* _Your goal_: Transcribe every entry that follows, word for word, and omit the images.
··· Data in this exercise ···
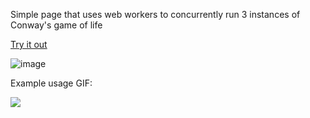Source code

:Simple page that uses web workers to concurrently run 3 instances of Conway's game of life

[Try it out](https://nik-idc.github.io/golp/)

![image](https://github.com/nik-idc/golp/assets/58989190/45cb5ec8-a4aa-440f-8633-73571411ff8b)

Example usage GIF:

![](https://i.imgur.com/gIm4jW4.gif)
···
* _Answer for this exercise_:
Source code

:Simple page that uses web workers to concurrently run 3 instances of Conway's game of life

[Try it out](https://nik-idc.github.io/golp/)

![image](https://github.com/nik-idc/golp/assets/58989190/45cb5ec8-a4aa-440f-8633-73571411ff8b)

Example usage GIF:

![](https://i.imgur.com/gIm4jW4.gif)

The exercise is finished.